=== TRY IT ===
Return all lines from the entries below in which the word "DETAILED" is present.

[Dataset excerpts]
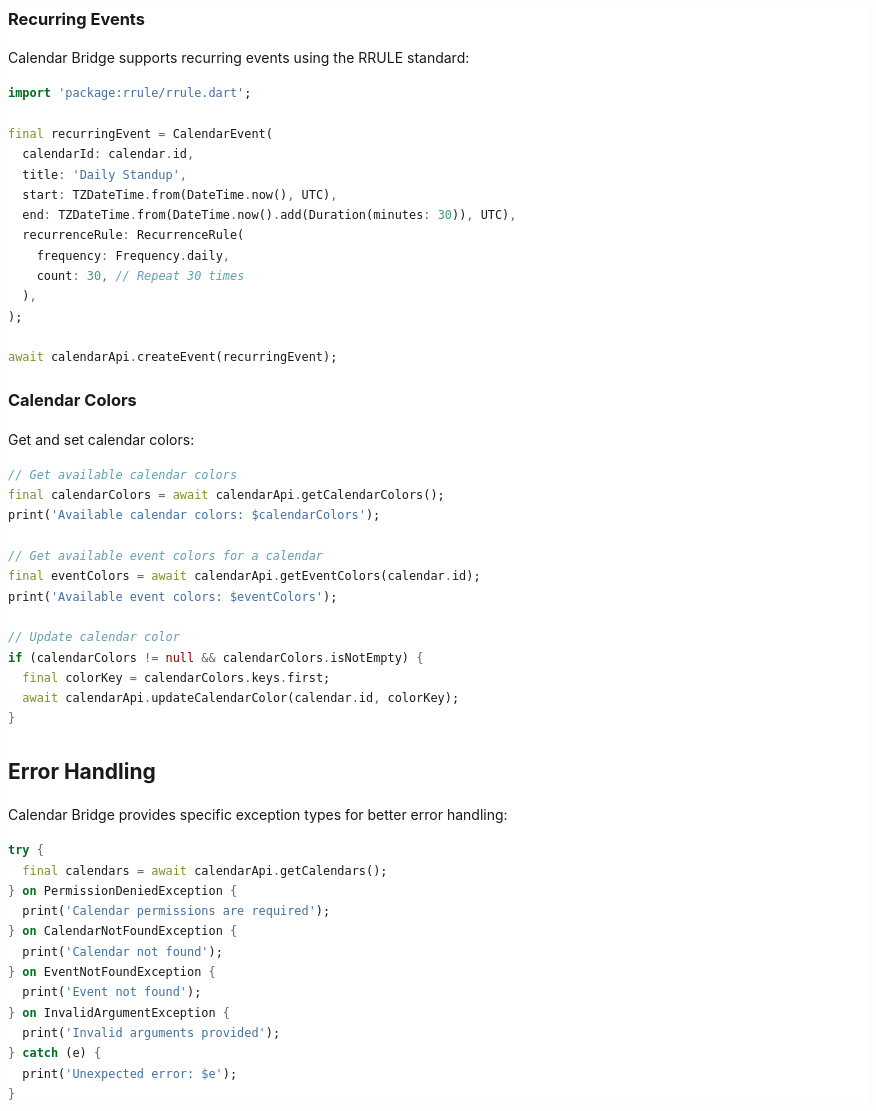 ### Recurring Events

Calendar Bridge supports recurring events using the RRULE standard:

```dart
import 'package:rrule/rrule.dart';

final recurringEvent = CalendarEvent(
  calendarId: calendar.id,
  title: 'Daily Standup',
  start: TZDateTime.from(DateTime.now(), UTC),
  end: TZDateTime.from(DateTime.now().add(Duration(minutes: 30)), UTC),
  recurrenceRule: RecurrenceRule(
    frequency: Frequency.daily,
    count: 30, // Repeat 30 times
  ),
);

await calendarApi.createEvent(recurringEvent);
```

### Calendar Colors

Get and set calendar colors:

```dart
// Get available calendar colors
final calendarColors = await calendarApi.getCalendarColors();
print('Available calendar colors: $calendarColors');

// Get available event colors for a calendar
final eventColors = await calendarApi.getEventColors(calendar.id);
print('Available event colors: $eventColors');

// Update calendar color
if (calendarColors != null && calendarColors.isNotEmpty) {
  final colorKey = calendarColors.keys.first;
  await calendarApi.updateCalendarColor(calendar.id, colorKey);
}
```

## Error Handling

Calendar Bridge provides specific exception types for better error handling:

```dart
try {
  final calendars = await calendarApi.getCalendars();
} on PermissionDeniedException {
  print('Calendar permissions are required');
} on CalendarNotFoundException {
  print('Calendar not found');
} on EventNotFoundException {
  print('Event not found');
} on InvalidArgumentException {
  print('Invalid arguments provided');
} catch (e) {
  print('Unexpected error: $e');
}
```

--

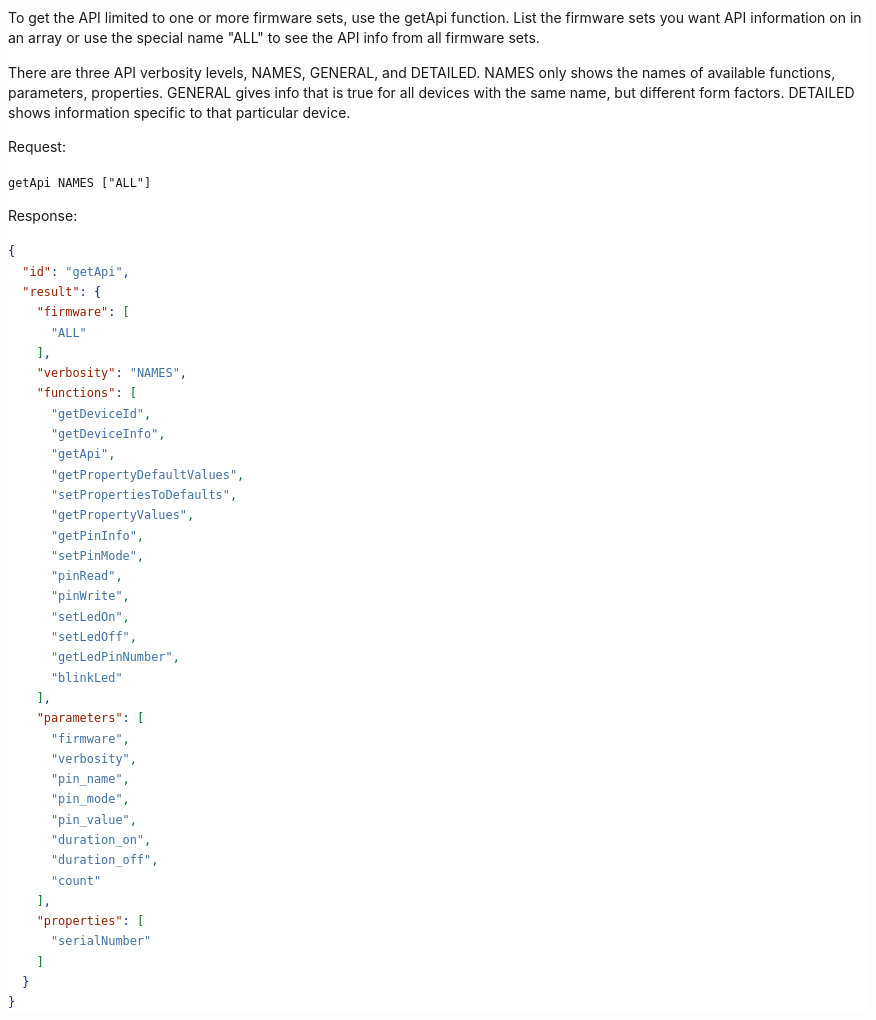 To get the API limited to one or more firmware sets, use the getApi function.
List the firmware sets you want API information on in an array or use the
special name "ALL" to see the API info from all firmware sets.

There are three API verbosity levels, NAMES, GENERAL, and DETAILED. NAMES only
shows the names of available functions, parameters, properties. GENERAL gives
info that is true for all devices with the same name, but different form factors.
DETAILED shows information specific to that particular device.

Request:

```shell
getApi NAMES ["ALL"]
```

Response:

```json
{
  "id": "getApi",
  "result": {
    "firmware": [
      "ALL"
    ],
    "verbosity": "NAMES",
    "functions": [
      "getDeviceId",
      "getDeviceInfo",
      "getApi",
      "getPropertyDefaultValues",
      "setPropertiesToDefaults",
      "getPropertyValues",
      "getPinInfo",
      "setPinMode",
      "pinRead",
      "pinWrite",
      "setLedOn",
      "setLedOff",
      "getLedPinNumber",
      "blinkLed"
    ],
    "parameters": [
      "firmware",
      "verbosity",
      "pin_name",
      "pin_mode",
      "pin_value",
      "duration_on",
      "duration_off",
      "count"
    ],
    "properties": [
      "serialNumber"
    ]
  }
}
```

--

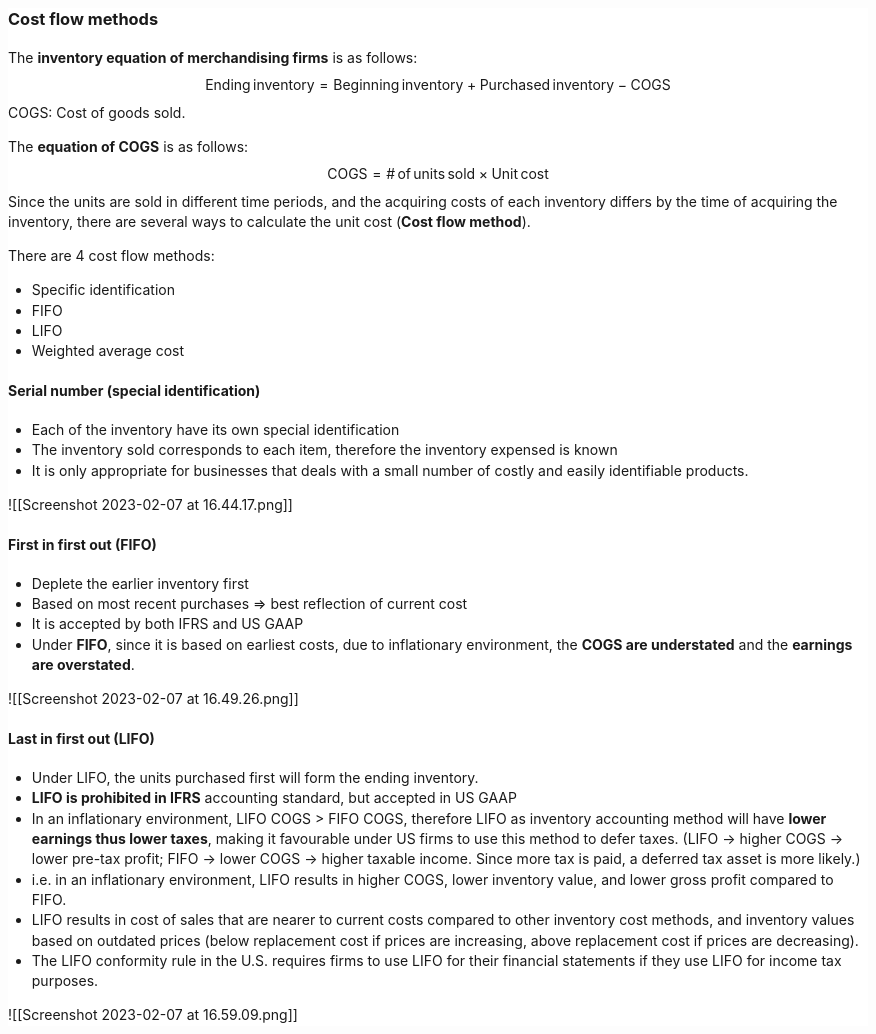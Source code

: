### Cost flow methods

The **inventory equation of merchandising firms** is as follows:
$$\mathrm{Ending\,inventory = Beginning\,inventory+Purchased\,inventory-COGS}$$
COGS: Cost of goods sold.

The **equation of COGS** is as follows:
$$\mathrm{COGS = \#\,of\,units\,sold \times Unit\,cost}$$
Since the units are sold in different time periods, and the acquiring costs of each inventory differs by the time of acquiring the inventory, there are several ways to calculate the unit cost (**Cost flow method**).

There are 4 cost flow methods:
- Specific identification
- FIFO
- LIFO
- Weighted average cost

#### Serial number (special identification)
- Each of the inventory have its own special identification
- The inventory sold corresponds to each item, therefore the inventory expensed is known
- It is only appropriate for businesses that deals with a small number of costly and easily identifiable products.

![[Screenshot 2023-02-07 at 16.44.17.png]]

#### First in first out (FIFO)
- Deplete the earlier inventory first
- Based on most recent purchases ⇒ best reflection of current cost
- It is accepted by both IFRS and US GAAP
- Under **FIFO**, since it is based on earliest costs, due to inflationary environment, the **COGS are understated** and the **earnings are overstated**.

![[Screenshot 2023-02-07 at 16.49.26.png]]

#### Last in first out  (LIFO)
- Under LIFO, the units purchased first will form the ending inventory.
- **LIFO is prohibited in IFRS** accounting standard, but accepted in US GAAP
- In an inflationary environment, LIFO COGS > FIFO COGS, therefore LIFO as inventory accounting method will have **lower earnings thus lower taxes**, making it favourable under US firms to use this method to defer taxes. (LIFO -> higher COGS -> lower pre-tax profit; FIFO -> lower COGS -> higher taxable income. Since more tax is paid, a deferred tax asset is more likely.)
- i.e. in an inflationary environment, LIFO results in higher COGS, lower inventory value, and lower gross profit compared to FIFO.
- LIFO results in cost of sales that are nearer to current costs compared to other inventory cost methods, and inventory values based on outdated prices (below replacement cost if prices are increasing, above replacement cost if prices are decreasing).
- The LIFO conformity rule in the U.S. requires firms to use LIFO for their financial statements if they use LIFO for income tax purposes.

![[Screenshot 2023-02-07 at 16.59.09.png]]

=== SOLUTION BELOW ===
There are three API verbosity levels, NAMES, GENERAL, and DETAILED. NAMES only
DETAILED shows information specific to that particular device.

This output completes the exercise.